Finding the right words is essential when writing your author website copy. Using effective keywords in the right places can help improve your search engine optimization (SEO) and drive much-needed traffic into your site. We’ve compiled some tips on how to use SEO keywords to your benefit.
First, Identify Your Best SEO Keywords
As an author, your best keywords are going to be your name (or pen name), your book titles, your genre, etc. Use them liberally!
1. Use Effective Keywords In Your Author Website Title
Make sure that the title of your author website includes your keywords. Keep your title succinct: Get rid of extraneous words or phrases. In general, the important keywords should appear at the front of your title. So make each word count!
2. Use Effective SEO Keywords In The First Sentence And The First Paragraph
Be sure to include your SEO keywords in your first sentence and first paragraph. It will also be important to continue including your keywords throughout the rest of your text, but your first sentence is key!
3. Use Effective Keywords In The Last Sentence And The Last Paragraph
Similarly, you’ll want to include keywords at the end of your text, just to wrap things up.
TIP: Leaving an open comment field at the bottom can get a conversation started. And the more people who use your keywords on your page, the better! Posing a question to be answered is an easy way to encourage discussion.
4. Use Effective SEO Keywords In Your Headers And Subheaders
You’ll want your copy to have plenty of headings and subheadings if applicable, all including those mighty keywords. The trick to writing an effective header is to keep it short, simple, and to the point.

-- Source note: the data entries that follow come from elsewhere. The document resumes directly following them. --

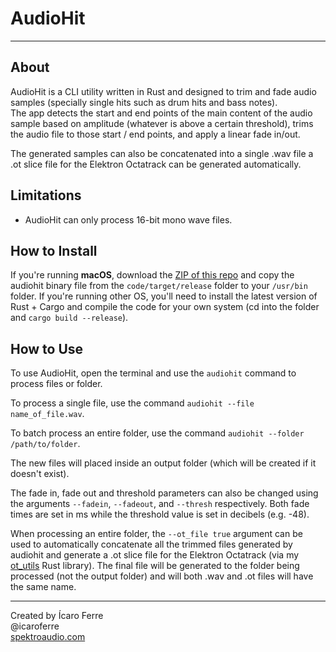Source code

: # AudioHit

-----

## About 

AudioHit is a CLI utility written in Rust and designed to trim and fade audio samples (specially single hits such as drum hits and bass notes).  
The app detects the start and end points of the main content of the audio sample based on amplitude (whatever is above a certain threshold), trims the audio file to those start / end points, and apply a linear fade in/out.

The generated samples can also be concatenated into a single .wav file a .ot slice file for the Elektron Octatrack can be generated automatically.

## Limitations

- AudioHit can only process 16-bit mono wave files.

## How to Install

If you're running **macOS**, download the [ZIP of this repo](https://github.com/icaroferre/AudioHit/archive/master.zip) and copy the audiohit binary file from the ```code/target/release``` folder to your ```/usr/bin``` folder.
If you're running other OS, you'll need to install the latest version of Rust + Cargo and compile the code for your own system (cd into the folder and ```cargo build --release```).

## How to Use

To use AudioHit, open the terminal and use the ```audiohit``` command to process files or folder.

To process a single file, use the command ```audiohit --file name_of_file.wav```.

To batch process an entire folder, use the command ```audiohit --folder /path/to/folder```.
 
The new files will placed inside an output folder (which will be created if it doesn't exist).

The fade in, fade out and threshold parameters can also be changed using the arguments ```--fadein```, ```--fadeout```, and ```--thresh``` respectively. Both fade times are set in ms while the threshold value is set in decibels (e.g. -48).
 
When processing an entire folder, the ```--ot_file true``` argument can be used to automatically concatenate all the trimmed files generated by audiohit and generate a .ot slice file for the Elektron Octatrack (via my [ot_utils](https://github.com/icaroferre/ot_utils) Rust library). The final file will be generated to the folder being processed (not the output folder) and will both .wav and .ot files will have the same name.
 
----

Created by Ícaro Ferre  
@icaroferre  
[spektroaudio.com](http://spektroaudio.com)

Putting your most important headers in h1 tags (title tags) and your subheaders in h2 tags can also increase your SEO. It will create section breaks and more keyword content for sites like Google to pull from. Also, be sure to keep your most important keywords at the beginning of title, header, or subheader.
5. Use Your Web Links
When possible, link your keywords to pages that correspond with those keywords. Example: Link your book title to the page about your book. Link the words vampire fiction to the Wikipedia article on vampire literature. Users appreciate the shortcuts and search engines love to see a site that “makes sense” and offers visitors helpful information.

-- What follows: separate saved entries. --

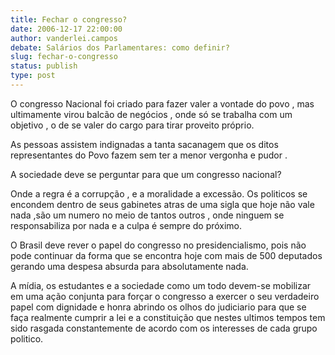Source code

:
 ```yaml
---
title: Fechar o congresso?
date: 2006-12-17 22:00:00
author: vanderlei.campos
debate: Salários dos Parlamentares: como definir?
slug: fechar-o-congresso
status: publish 
type: post
---
```


O congresso Nacional foi criado para fazer valer a vontade do povo , mas ultimamente virou balcão de negócios , onde só se trabalha com um objetivo , o de se valer do cargo para tirar proveito próprio.   

As pessoas assistem indignadas a tanta sacanagem que os ditos representantes do Povo fazem sem ter a menor vergonha e pudor .   

A sociedade deve se perguntar para que um congresso nacional?  

Onde a regra é a corrupção , e a moralidade a excessão. Os politicos se encondem dentro de seus gabinetes atras de uma sigla que hoje não vale nada ,são um numero no meio de tantos outros , onde ninguem se responsabiliza por nada e a culpa é sempre do próximo.  

O Brasil deve rever o papel do congresso no presidencialismo, pois não pode continuar da forma que se encontra hoje com mais de 500 deputados gerando uma despesa absurda para absolutamente nada.  

A mídia, os estudantes e a sociedade como um todo devem-se mobilizar em uma ação conjunta para forçar o congresso a exercer o seu verdadeiro papel com dignidade e honra abrindo os olhos do judiciario para que se faça realmente cumprir a lei e a constituição que nestes ultimos tempos tem sido rasgada constantemente de acordo com os interesses de cada grupo politico.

You can think of the Internet as a community, and your website is a part of it. You don’t want your site to be a dead end, so linking out to other sites and having them link to you is essential to building a healthy online presence.
Tips To Impress Your Author Website Visitors
So now you know how to impress search engine “spiders,” those robots that crawl websites to determine what they’re about. But how can you impress people with your author website text?

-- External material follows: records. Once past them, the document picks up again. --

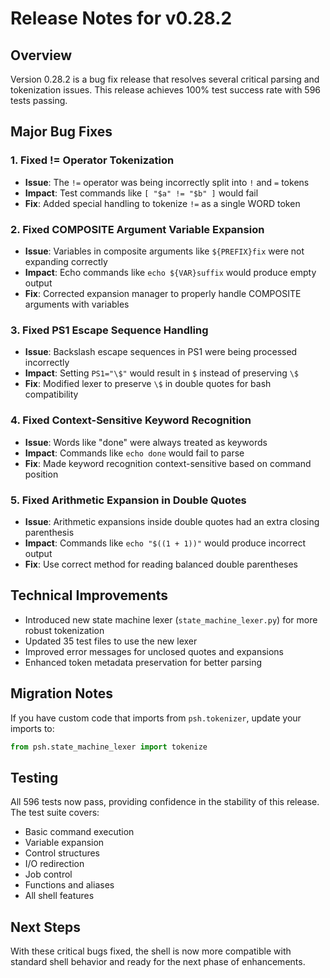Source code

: # Release Notes for v0.28.2

## Overview

Version 0.28.2 is a bug fix release that resolves several critical parsing and tokenization issues. This release achieves 100% test success rate with 596 tests passing.

## Major Bug Fixes

### 1. Fixed != Operator Tokenization
- **Issue**: The `!=` operator was being incorrectly split into `!` and `=` tokens
- **Impact**: Test commands like `[ "$a" != "$b" ]` would fail
- **Fix**: Added special handling to tokenize `!=` as a single WORD token

### 2. Fixed COMPOSITE Argument Variable Expansion
- **Issue**: Variables in composite arguments like `${PREFIX}fix` were not expanding correctly
- **Impact**: Echo commands like `echo ${VAR}suffix` would produce empty output
- **Fix**: Corrected expansion manager to properly handle COMPOSITE arguments with variables

### 3. Fixed PS1 Escape Sequence Handling
- **Issue**: Backslash escape sequences in PS1 were being processed incorrectly
- **Impact**: Setting `PS1="\$"` would result in `$` instead of preserving `\$`
- **Fix**: Modified lexer to preserve `\$` in double quotes for bash compatibility

### 4. Fixed Context-Sensitive Keyword Recognition
- **Issue**: Words like "done" were always treated as keywords
- **Impact**: Commands like `echo done` would fail to parse
- **Fix**: Made keyword recognition context-sensitive based on command position

### 5. Fixed Arithmetic Expansion in Double Quotes
- **Issue**: Arithmetic expansions inside double quotes had an extra closing parenthesis
- **Impact**: Commands like `echo "$((1 + 1))"` would produce incorrect output
- **Fix**: Use correct method for reading balanced double parentheses

## Technical Improvements

- Introduced new state machine lexer (`state_machine_lexer.py`) for more robust tokenization
- Updated 35 test files to use the new lexer
- Improved error messages for unclosed quotes and expansions
- Enhanced token metadata preservation for better parsing

## Migration Notes

If you have custom code that imports from `psh.tokenizer`, update your imports to:
```python
from psh.state_machine_lexer import tokenize
```

## Testing

All 596 tests now pass, providing confidence in the stability of this release. The test suite covers:
- Basic command execution
- Variable expansion
- Control structures
- I/O redirection
- Job control
- Functions and aliases
- All shell features

## Next Steps

With these critical bugs fixed, the shell is now more compatible with standard shell behavior and ready for the next phase of enhancements.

People have different experiences reading online documents versus physical books or magazines. They have different expectation, so be sure to follow these guidelines if you’re hoping to engage people as well as search engines. Most people online are looking for text that they can skim; be as succinct as possible.
Remember, online readers aren’tlooking for fancy language and big words; instead they’re looking for quick and easy content that will give them a lot of information in a short amount of time.
- The first sentence and the first paragraph of your content should make your point in the quickest and most efficient way possible.
- Use short sentences. In your creative writing, your sentences can be as long and flowing as you like. But on the Web, keep them short and skimmable. Only one main idea per sentence, please!
- Use short paragraphs. Readers will generally read the first sentence of your paragraph, then decide if they want to keep reading it or skim to the next one. Plus, long paragraphs are annoying, so keep them short and to the point.
- Use bullets, lists, and numbers to break up text. Again, it’s all about easy reading and skimming.
Self-Test for Author Website Text
Last but not least. We’ve put together some simple questions you can ask yourself to make sure all of the necessary bases have been covered.
- Does the headline engage, surprise, and excite the reader?
- Do the subheaders describe the article content all by themselves (using keywords)?
- Have you asked an engaging question at the end of your text to encourage comments and conversation (if that’s something you want to do)?
- Did you add a call to action for readers to buy your book or join your email list—if it’s possible to include a call to action in a natural way?
Question: When you surf the Web, do you find yourself searching for specific phrases/keywords? If so, share them here.
It’s so hard to write for robots and for people at hte same time! I’m looking forward to google being able to come up with more natural ways of searching.
Writing for both increases the chance of making it to the first page of a search result; some search engines would even analyze the text’s “fowl play trick” score, like excessive use of words/phrases/tags that have high hit rates but are “off” in the context of the website. A high score would take it pretty far from the first page of a search result.
Therefore, I think sentences that make sense to a human make a lot of sense in SEO.
WOW! Being a person who isn’t internet savvy, I had no idea what an SEO was! Thanks for this awesome post, guys!
I’m in the process of developing a blog and you guys have been such a big help! I’ve been finding that setting up a web page is, in a way, like starting a business – you don’t always think of the incidentals that are necessary in being successful like, in this case, SEO! Thanks as always for your helpful insight!